----- RECORDS
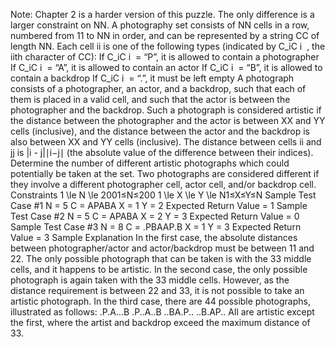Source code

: Note: Chapter 2 is a harder version of this puzzle. The only difference is a larger constraint on NN.
A photography set consists of NN cells in a row, numbered from 11 to NN in order, and can be represented by a string CC of length NN. Each cell ii is one of the following types (indicated by C_iC 
i
​
 , the iith character of CC):
If C_iC 
i
​
  = “P”, it is allowed to contain a photographer
If C_iC 
i
​
  = “A”, it is allowed to contain an actor
If C_iC 
i
​
  = “B”, it is allowed to contain a backdrop
If C_iC 
i
​
  = “.”, it must be left empty
A photograph consists of a photographer, an actor, and a backdrop, such that each of them is placed in a valid cell, and such that the actor is between the photographer and the backdrop. Such a photograph is considered artistic if the distance between the photographer and the actor is between XX and YY cells (inclusive), and the distance between the actor and the backdrop is also between XX and YY cells (inclusive). The distance between cells ii and jj is |i - j|∣i−j∣ (the absolute value of the difference between their indices).
Determine the number of different artistic photographs which could potentially be taken at the set. Two photographs are considered different if they involve a different photographer cell, actor cell, and/or backdrop cell.
Constraints
1 \le N \le 2001≤N≤200
1 \le X \le Y \le N1≤X≤Y≤N
Sample Test Case #1
N = 5
C = APABA
X = 1
Y = 2
Expected Return Value = 1
Sample Test Case #2
N = 5
C = APABA
X = 2
Y = 3
Expected Return Value = 0
Sample Test Case #3
N = 8
C = .PBAAP.B
X = 1
Y = 3
Expected Return Value = 3
Sample Explanation
In the first case, the absolute distances between photographer/actor and actor/backdrop must be between 11 and 22. The only possible photograph that can be taken is with the 33 middle cells, and it happens to be artistic.
In the second case, the only possible photograph is again taken with the 33 middle cells. However, as the distance requirement is between 22 and 33, it is not possible to take an artistic photograph.
In the third case, there are 44 possible photographs, illustrated as follows:
.P.A...B
.P..A..B
..BA.P..
..B.AP..
All are artistic except the first, where the artist and backdrop exceed the maximum distance of 33.
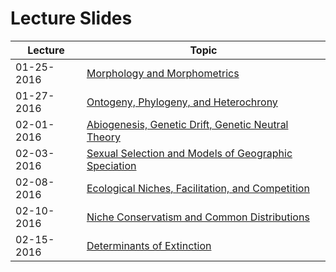 # Lecture Slides

Lecture | Topic
----- | -----
01-25-2016 | [Morphology and Morphometrics](https://github.com/aazaff/teachPaleobiology/blob/master/LectureSlides/Morphometrics01252016.pdf)
01-27-2016 | [Ontogeny, Phylogeny, and Heterochrony](https://github.com/aazaff/teachPaleobiology/blob/master/LectureSlides/OntogenyPhylogenyHeterochrony012172016.pdf)
02-01-2016 | [Abiogenesis, Genetic Drift, Genetic Neutral Theory](https://github.com/aazaff/teachPaleobiology/blob/master/LectureSlides/Abiogenesis02012016.pdf)
02-03-2016 | [Sexual Selection and Models of Geographic Speciation](https://github.com/aazaff/teachPaleobiology/blob/master/LectureSlides/SexualSelection02032016.pdf)
02-08-2016 | [Ecological Niches, Facilitation, and Competition](https://github.com/aazaff/teachPaleobiology/blob/master/LectureSlides/EcologicalNiches02082016.pdf)
02-10-2016 | [Niche Conservatism and Common Distributions](https://github.com/aazaff/teachPaleobiology/blob/master/LectureSlides/CommonDistributions02102016.pdf)
02-15-2016 | [Determinants of Extinction](https://github.com/aazaff/teachPaleobiology/blob/master/LectureSlides/ExtinctionRisk02152016.pdf)
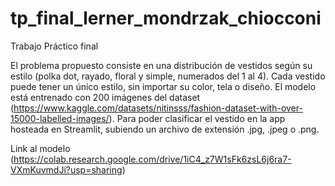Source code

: # tp_final_lerner_mondrzak_chiocconi
Trabajo Práctico final

El problema propuesto consiste en una distribución de vestidos según su estilo (polka dot, rayado, floral y simple, numerados del 1 al 4). 
Cada vestido puede tener un único estilo, sin importar su color, tela o diseño. 
El modelo está entrenado con 200 imágenes del dataset (https://www.kaggle.com/datasets/nitinsss/fashion-dataset-with-over-15000-labelled-images/).
Para poder clasificar el vestido en la app hosteada en Streamlit, subiendo un archivo de extensión .jpg, .jpeg o .png.

Link al modelo (https://colab.research.google.com/drive/1iC4_z7W1sFk6zsL6j6ra7-VXmKuvmdJi?usp=sharing)
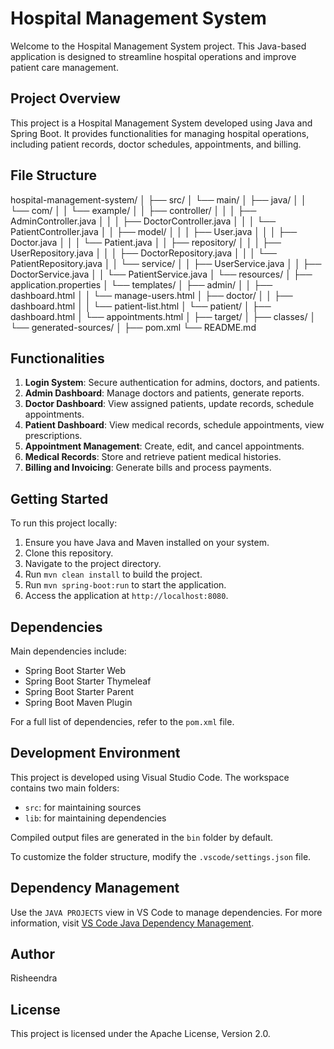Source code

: # Hospital Management System

Welcome to the Hospital Management System project. This Java-based application is designed to streamline hospital operations and improve patient care management.

## Project Overview

This project is a Hospital Management System developed using Java and Spring Boot. It provides functionalities for managing hospital operations, including patient records, doctor schedules, appointments, and billing.

## File Structure
hospital-management-system/
│
├── src/
│   └── main/
│       ├── java/
│       │   └── com/
│       │       └── example/
│       │           ├── controller/
│       │           │   ├── AdminController.java
│       │           │   ├── DoctorController.java
│       │           │   └── PatientController.java
│       │           ├── model/
│       │           │   ├── User.java
│       │           │   ├── Doctor.java
│       │           │   └── Patient.java
│       │           ├── repository/
│       │           │   ├── UserRepository.java
│       │           │   ├── DoctorRepository.java
│       │           │   └── PatientRepository.java
│       │           └── service/
│       │               ├── UserService.java
│       │               ├── DoctorService.java
│       │               └── PatientService.java
│       └── resources/
│           ├── application.properties
│           └── templates/
│               ├── admin/
│               │   ├── dashboard.html
│               │   └── manage-users.html
│               ├── doctor/
│               │   ├── dashboard.html
│               │   └── patient-list.html
│               └── patient/
│                   ├── dashboard.html
│                   └── appointments.html
│
├── target/
│   ├── classes/
│   └── generated-sources/
│
├── pom.xml
└── README.md

## Functionalities

1. **Login System**: Secure authentication for admins, doctors, and patients.
2. **Admin Dashboard**: Manage doctors and patients, generate reports.
3. **Doctor Dashboard**: View assigned patients, update records, schedule appointments.
4. **Patient Dashboard**: View medical records, schedule appointments, view prescriptions.
5. **Appointment Management**: Create, edit, and cancel appointments.
6. **Medical Records**: Store and retrieve patient medical histories.
7. **Billing and Invoicing**: Generate bills and process payments.

## Getting Started

To run this project locally:

1. Ensure you have Java and Maven installed on your system.
2. Clone this repository.
3. Navigate to the project directory.
4. Run `mvn clean install` to build the project.
5. Run `mvn spring-boot:run` to start the application.
6. Access the application at `http://localhost:8080`.

## Dependencies

Main dependencies include:
- Spring Boot Starter Web
- Spring Boot Starter Thymeleaf
- Spring Boot Starter Parent
- Spring Boot Maven Plugin

For a full list of dependencies, refer to the `pom.xml` file.

## Development Environment

This project is developed using Visual Studio Code. The workspace contains two main folders:

- `src`: for maintaining sources
- `lib`: for maintaining dependencies

Compiled output files are generated in the `bin` folder by default.

To customize the folder structure, modify the `.vscode/settings.json` file.

## Dependency Management

Use the `JAVA PROJECTS` view in VS Code to manage dependencies. For more information, visit [VS Code Java Dependency Management](https://github.com/microsoft/vscode-java-dependency#manage-dependencies).

## Author

Risheendra

## License

This project is licensed under the Apache License, Version 2.0.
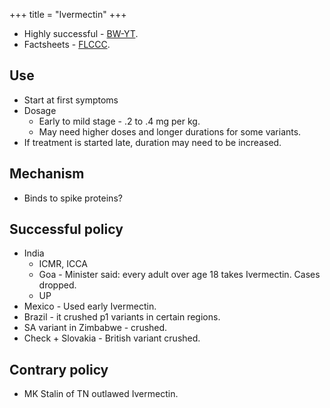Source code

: +++
title = "Ivermectin"
+++

- Highly successful - [BW-YT](https://youtu.be/Tn_b4NRTB6k?t=4134).
- Factsheets - [FLCCC](https://covid19criticalcare.com/guide-for-this-website/take-action-and-share-the-infos-with-your-doctor/).

## Use
- Start at first symptoms
- Dosage
  - Early to mild stage - .2 to .4 mg per kg.
  - May need higher doses and longer durations for some variants.
- If treatment is started late, duration may need to be increased.

## Mechanism
- Binds to spike proteins?

## Successful policy
- India
    - ICMR, ICCA
    - Goa - Minister said: every adult over age 18 takes Ivermectin. Cases dropped.
    - UP
- Mexico - Used early Ivermectin. 
- Brazil - it crushed p1 variants in certain regions.
- SA variant in Zimbabwe - crushed.
- Check + Slovakia - British variant crushed.

## Contrary policy
- MK Stalin of TN outlawed Ivermectin.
----------
** ACTION ITEM **
Repeat the listing word for word. Leave images out.

** ANSWER BELOW **
Source code

: Note: Chapter 2 is a harder version of this puzzle. The only difference is a larger constraint on NN.
A photography set consists of NN cells in a row, numbered from 11 to NN in order, and can be represented by a string CC of length NN. Each cell ii is one of the following types (indicated by C_iC 
i
​
 , the iith character of CC):
If C_iC 
i
​
  = “P”, it is allowed to contain a photographer
If C_iC 
i
​
  = “A”, it is allowed to contain an actor
If C_iC 
i
​
  = “B”, it is allowed to contain a backdrop
If C_iC 
i
​
  = “.”, it must be left empty
A photograph consists of a photographer, an actor, and a backdrop, such that each of them is placed in a valid cell, and such that the actor is between the photographer and the backdrop. Such a photograph is considered artistic if the distance between the photographer and the actor is between XX and YY cells (inclusive), and the distance between the actor and the backdrop is also between XX and YY cells (inclusive). The distance between cells ii and jj is |i - j|∣i−j∣ (the absolute value of the difference between their indices).
Determine the number of different artistic photographs which could potentially be taken at the set. Two photographs are considered different if they involve a different photographer cell, actor cell, and/or backdrop cell.
Constraints
1 \le N \le 2001≤N≤200
1 \le X \le Y \le N1≤X≤Y≤N
Sample Test Case #1
N = 5
C = APABA
X = 1
Y = 2
Expected Return Value = 1
Sample Test Case #2
N = 5
C = APABA
X = 2
Y = 3
Expected Return Value = 0
Sample Test Case #3
N = 8
C = .PBAAP.B
X = 1
Y = 3
Expected Return Value = 3
Sample Explanation
In the first case, the absolute distances between photographer/actor and actor/backdrop must be between 11 and 22. The only possible photograph that can be taken is with the 33 middle cells, and it happens to be artistic.
In the second case, the only possible photograph is again taken with the 33 middle cells. However, as the distance requirement is between 22 and 33, it is not possible to take an artistic photograph.
In the third case, there are 44 possible photographs, illustrated as follows:
.P.A...B
.P..A..B
..BA.P..
..B.AP..
All are artistic except the first, where the artist and backdrop exceed the maximum distance of 33.
 # Lecture Slides

Lecture | Topic
----- | -----
01-25-2016 | [Morphology and Morphometrics](https://github.com/aazaff/teachPaleobiology/blob/master/LectureSlides/Morphometrics01252016.pdf)
01-27-2016 | [Ontogeny, Phylogeny, and Heterochrony](https://github.com/aazaff/teachPaleobiology/blob/master/LectureSlides/OntogenyPhylogenyHeterochrony012172016.pdf)
02-01-2016 | [Abiogenesis, Genetic Drift, Genetic Neutral Theory](https://github.com/aazaff/teachPaleobiology/blob/master/LectureSlides/Abiogenesis02012016.pdf)
02-03-2016 | [Sexual Selection and Models of Geographic Speciation](https://github.com/aazaff/teachPaleobiology/blob/master/LectureSlides/SexualSelection02032016.pdf)
02-08-2016 | [Ecological Niches, Facilitation, and Competition](https://github.com/aazaff/teachPaleobiology/blob/master/LectureSlides/EcologicalNiches02082016.pdf)
02-10-2016 | [Niche Conservatism and Common Distributions](https://github.com/aazaff/teachPaleobiology/blob/master/LectureSlides/CommonDistributions02102016.pdf)
02-15-2016 | [Determinants of Extinction](https://github.com/aazaff/teachPaleobiology/blob/master/LectureSlides/ExtinctionRisk02152016.pdf)
Source code

: # tp_final_lerner_mondrzak_chiocconi
Trabajo Práctico final

El problema propuesto consiste en una distribución de vestidos según su estilo (polka dot, rayado, floral y simple, numerados del 1 al 4). 
Cada vestido puede tener un único estilo, sin importar su color, tela o diseño. 
El modelo está entrenado con 200 imágenes del dataset (https://www.kaggle.com/datasets/nitinsss/fashion-dataset-with-over-15000-labelled-images/).
Para poder clasificar el vestido en la app hosteada en Streamlit, subiendo un archivo de extensión .jpg, .jpeg o .png.

Link al modelo (https://colab.research.google.com/drive/1iC4_z7W1sFk6zsL6j6ra7-VXmKuvmdJi?usp=sharing)
Source code

: # Hospital Management System

Welcome to the Hospital Management System project. This Java-based application is designed to streamline hospital operations and improve patient care management.

## Project Overview

This project is a Hospital Management System developed using Java and Spring Boot. It provides functionalities for managing hospital operations, including patient records, doctor schedules, appointments, and billing.

## File Structure
hospital-management-system/
│
├── src/
│   └── main/
│       ├── java/
│       │   └── com/
│       │       └── example/
│       │           ├── controller/
│       │           │   ├── AdminController.java
│       │           │   ├── DoctorController.java
│       │           │   └── PatientController.java
│       │           ├── model/
│       │           │   ├── User.java
│       │           │   ├── Doctor.java
│       │           │   └── Patient.java
│       │           ├── repository/
│       │           │   ├── UserRepository.java
│       │           │   ├── DoctorRepository.java
│       │           │   └── PatientRepository.java
│       │           └── service/
│       │               ├── UserService.java
│       │               ├── DoctorService.java
│       │               └── PatientService.java
│       └── resources/
│           ├── application.properties
│           └── templates/
│               ├── admin/
│               │   ├── dashboard.html
│               │   └── manage-users.html
│               ├── doctor/
│               │   ├── dashboard.html
│               │   └── patient-list.html
│               └── patient/
│                   ├── dashboard.html
│                   └── appointments.html
│
├── target/
│   ├── classes/
│   └── generated-sources/
│
├── pom.xml
└── README.md

## Functionalities

1. **Login System**: Secure authentication for admins, doctors, and patients.
2. **Admin Dashboard**: Manage doctors and patients, generate reports.
3. **Doctor Dashboard**: View assigned patients, update records, schedule appointments.
4. **Patient Dashboard**: View medical records, schedule appointments, view prescriptions.
5. **Appointment Management**: Create, edit, and cancel appointments.
6. **Medical Records**: Store and retrieve patient medical histories.
7. **Billing and Invoicing**: Generate bills and process payments.

## Getting Started

To run this project locally:

1. Ensure you have Java and Maven installed on your system.
2. Clone this repository.
3. Navigate to the project directory.
4. Run `mvn clean install` to build the project.
5. Run `mvn spring-boot:run` to start the application.
6. Access the application at `http://localhost:8080`.

## Dependencies

Main dependencies include:
- Spring Boot Starter Web
- Spring Boot Starter Thymeleaf
- Spring Boot Starter Parent
- Spring Boot Maven Plugin

For a full list of dependencies, refer to the `pom.xml` file.

## Development Environment

This project is developed using Visual Studio Code. The workspace contains two main folders:

- `src`: for maintaining sources
- `lib`: for maintaining dependencies

Compiled output files are generated in the `bin` folder by default.

To customize the folder structure, modify the `.vscode/settings.json` file.

## Dependency Management

Use the `JAVA PROJECTS` view in VS Code to manage dependencies. For more information, visit [VS Code Java Dependency Management](https://github.com/microsoft/vscode-java-dependency#manage-dependencies).

## Author

Risheendra

## License

This project is licensed under the Apache License, Version 2.0.
Source code

: +++
title = "Ivermectin"
+++

- Highly successful - [BW-YT](https://youtu.be/Tn_b4NRTB6k?t=4134).
- Factsheets - [FLCCC](https://covid19criticalcare.com/guide-for-this-website/take-action-and-share-the-infos-with-your-doctor/).

## Use
- Start at first symptoms
- Dosage
  - Early to mild stage - .2 to .4 mg per kg.
  - May need higher doses and longer durations for some variants.
- If treatment is started late, duration may need to be increased.

## Mechanism
- Binds to spike proteins?

## Successful policy
- India
    - ICMR, ICCA
    - Goa - Minister said: every adult over age 18 takes Ivermectin. Cases dropped.
    - UP
- Mexico - Used early Ivermectin. 
- Brazil - it crushed p1 variants in certain regions.
- SA variant in Zimbabwe - crushed.
- Check + Slovakia - British variant crushed.

## Contrary policy
- MK Stalin of TN outlawed Ivermectin.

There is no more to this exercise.